▶ _EXERCISE DIRECTIONS_: Only certain lines below are wanted: those starting at the line containing "Number of Samples" and ending at the line containing "Confidence Level, \%", both included, each retyped exactly.

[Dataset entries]
::::::

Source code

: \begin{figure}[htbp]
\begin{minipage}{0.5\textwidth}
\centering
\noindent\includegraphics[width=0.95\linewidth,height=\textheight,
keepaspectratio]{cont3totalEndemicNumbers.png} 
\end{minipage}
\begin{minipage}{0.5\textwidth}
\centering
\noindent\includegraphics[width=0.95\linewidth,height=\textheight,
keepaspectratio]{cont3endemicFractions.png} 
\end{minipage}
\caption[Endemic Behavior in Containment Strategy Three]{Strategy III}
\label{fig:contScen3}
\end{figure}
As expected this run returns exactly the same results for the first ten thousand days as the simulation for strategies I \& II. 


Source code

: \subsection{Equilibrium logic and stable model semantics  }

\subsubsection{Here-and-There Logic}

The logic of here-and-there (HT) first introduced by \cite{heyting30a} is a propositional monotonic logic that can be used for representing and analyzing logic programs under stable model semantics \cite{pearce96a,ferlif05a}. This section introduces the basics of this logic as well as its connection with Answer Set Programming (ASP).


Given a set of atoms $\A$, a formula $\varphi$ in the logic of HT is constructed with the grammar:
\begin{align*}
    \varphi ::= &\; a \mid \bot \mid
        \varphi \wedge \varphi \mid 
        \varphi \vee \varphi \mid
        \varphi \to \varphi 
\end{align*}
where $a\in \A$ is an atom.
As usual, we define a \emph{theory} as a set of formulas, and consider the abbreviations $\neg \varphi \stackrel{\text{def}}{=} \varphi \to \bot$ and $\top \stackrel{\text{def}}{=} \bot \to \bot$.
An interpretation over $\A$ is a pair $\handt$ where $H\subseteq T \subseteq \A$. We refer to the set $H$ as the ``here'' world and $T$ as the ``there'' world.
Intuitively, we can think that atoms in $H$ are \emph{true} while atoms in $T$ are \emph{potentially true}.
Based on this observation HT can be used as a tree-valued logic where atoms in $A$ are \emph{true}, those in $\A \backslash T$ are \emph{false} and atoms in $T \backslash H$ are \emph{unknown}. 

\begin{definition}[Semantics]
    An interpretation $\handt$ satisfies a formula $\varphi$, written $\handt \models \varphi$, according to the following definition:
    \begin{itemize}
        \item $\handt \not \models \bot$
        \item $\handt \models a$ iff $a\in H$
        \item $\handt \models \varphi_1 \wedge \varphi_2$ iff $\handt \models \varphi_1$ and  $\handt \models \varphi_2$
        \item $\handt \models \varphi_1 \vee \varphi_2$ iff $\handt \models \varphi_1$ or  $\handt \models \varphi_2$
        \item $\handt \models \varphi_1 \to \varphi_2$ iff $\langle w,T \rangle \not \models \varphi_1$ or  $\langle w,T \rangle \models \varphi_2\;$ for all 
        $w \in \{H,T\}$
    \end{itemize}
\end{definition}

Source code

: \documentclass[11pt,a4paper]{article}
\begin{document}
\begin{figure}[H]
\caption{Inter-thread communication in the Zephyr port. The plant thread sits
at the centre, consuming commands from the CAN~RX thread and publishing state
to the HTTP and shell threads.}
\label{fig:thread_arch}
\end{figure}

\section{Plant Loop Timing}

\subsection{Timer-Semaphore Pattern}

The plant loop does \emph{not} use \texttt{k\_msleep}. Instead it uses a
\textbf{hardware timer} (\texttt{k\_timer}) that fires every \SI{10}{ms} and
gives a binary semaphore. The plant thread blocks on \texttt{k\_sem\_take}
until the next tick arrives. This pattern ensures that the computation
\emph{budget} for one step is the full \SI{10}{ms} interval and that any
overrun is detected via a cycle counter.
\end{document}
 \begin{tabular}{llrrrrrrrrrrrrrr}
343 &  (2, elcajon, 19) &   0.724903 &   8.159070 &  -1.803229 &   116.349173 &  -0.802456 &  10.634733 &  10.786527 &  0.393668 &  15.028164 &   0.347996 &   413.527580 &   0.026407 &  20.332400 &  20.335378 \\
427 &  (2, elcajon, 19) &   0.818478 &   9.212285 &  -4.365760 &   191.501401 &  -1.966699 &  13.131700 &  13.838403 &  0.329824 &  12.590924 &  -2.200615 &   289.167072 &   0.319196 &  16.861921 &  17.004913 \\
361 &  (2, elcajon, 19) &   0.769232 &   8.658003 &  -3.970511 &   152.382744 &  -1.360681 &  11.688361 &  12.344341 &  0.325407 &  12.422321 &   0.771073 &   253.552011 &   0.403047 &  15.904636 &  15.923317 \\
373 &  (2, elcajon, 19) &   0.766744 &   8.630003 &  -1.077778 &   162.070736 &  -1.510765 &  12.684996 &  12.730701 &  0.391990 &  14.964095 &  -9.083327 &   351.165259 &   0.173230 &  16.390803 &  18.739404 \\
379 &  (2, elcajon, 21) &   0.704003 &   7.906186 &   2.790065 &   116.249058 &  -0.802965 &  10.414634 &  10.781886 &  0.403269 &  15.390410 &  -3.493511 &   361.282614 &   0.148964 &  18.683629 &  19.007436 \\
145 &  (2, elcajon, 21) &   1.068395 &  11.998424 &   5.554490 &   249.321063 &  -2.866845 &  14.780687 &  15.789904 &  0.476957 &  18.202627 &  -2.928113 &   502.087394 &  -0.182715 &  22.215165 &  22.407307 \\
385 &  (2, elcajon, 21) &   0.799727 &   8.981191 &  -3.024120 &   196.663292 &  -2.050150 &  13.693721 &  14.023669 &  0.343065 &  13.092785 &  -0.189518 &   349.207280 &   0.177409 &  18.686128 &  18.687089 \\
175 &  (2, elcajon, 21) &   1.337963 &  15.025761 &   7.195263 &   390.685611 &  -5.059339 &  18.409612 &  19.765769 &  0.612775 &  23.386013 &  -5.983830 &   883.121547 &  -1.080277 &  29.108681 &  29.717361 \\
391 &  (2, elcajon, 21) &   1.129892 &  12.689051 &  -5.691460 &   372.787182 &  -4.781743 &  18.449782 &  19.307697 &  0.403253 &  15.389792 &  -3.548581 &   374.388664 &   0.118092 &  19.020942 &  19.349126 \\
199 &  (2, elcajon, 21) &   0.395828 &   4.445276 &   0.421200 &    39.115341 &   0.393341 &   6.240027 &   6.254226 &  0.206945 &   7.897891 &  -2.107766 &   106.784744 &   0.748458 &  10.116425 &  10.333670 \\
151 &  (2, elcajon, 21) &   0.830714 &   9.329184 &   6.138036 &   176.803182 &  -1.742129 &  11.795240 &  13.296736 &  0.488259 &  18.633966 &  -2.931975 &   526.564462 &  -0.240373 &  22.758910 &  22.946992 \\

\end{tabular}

::::::

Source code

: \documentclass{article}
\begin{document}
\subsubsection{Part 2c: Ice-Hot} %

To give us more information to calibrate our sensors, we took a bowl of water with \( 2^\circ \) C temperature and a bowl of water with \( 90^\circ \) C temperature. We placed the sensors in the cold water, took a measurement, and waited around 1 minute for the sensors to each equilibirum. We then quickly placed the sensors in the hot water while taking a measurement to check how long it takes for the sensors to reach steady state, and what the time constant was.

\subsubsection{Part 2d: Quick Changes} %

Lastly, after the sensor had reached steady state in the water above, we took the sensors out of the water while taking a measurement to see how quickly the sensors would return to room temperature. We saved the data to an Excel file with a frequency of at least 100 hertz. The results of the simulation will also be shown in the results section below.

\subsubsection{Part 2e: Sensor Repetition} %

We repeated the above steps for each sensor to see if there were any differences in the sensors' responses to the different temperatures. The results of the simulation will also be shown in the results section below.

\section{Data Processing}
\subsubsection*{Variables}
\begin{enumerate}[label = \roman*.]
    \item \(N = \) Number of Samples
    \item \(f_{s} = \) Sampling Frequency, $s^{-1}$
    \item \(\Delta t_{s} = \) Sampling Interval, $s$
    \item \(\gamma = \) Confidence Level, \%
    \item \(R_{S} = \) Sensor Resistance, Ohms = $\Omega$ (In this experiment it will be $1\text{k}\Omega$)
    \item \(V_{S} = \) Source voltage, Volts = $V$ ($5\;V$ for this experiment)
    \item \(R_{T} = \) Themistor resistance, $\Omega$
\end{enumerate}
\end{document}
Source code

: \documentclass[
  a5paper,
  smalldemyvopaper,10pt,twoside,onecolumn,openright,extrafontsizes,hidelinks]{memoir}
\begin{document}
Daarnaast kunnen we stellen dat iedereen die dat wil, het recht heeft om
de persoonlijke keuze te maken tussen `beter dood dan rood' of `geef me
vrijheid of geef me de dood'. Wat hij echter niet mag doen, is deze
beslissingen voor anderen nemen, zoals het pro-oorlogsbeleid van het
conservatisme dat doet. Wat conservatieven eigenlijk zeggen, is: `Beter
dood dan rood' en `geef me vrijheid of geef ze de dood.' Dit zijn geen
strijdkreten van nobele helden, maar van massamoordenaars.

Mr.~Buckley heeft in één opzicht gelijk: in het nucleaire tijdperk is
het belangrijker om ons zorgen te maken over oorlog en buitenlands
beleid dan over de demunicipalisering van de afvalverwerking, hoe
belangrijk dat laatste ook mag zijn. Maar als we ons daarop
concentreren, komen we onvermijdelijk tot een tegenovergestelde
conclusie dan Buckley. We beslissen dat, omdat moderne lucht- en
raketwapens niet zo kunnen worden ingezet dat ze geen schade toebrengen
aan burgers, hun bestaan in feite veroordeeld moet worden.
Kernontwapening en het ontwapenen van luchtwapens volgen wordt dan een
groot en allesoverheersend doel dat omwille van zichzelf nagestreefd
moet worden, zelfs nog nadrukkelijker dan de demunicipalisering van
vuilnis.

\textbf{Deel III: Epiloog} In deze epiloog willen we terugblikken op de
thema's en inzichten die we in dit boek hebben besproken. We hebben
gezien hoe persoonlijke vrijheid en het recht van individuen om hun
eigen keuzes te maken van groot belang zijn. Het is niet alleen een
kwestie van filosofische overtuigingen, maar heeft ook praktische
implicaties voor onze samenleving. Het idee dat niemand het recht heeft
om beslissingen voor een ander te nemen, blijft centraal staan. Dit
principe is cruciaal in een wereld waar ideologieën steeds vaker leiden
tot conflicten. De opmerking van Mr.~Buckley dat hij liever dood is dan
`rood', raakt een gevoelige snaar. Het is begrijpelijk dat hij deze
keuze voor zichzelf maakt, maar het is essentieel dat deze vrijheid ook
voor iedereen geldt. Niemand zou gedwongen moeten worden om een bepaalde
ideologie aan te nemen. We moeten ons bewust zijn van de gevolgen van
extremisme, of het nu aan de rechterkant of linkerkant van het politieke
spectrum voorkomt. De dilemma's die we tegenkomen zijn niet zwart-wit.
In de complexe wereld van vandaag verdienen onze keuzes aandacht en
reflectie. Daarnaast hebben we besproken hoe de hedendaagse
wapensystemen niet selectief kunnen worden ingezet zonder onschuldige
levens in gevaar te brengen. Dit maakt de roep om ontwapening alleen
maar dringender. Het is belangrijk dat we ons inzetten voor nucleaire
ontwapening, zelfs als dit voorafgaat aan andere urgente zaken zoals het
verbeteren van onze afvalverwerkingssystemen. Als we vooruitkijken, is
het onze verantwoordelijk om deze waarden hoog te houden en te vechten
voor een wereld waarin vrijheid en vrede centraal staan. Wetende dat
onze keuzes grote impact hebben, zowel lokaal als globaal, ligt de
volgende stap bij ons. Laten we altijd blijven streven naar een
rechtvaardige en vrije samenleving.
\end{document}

::::::

▶ _TASK OUTPUT_:
    \item \(N = \) Number of Samples
    \item \(f_{s} = \) Sampling Frequency, $s^{-1}$
    \item \(\Delta t_{s} = \) Sampling Interval, $s$
    \item \(\gamma = \) Confidence Level, \%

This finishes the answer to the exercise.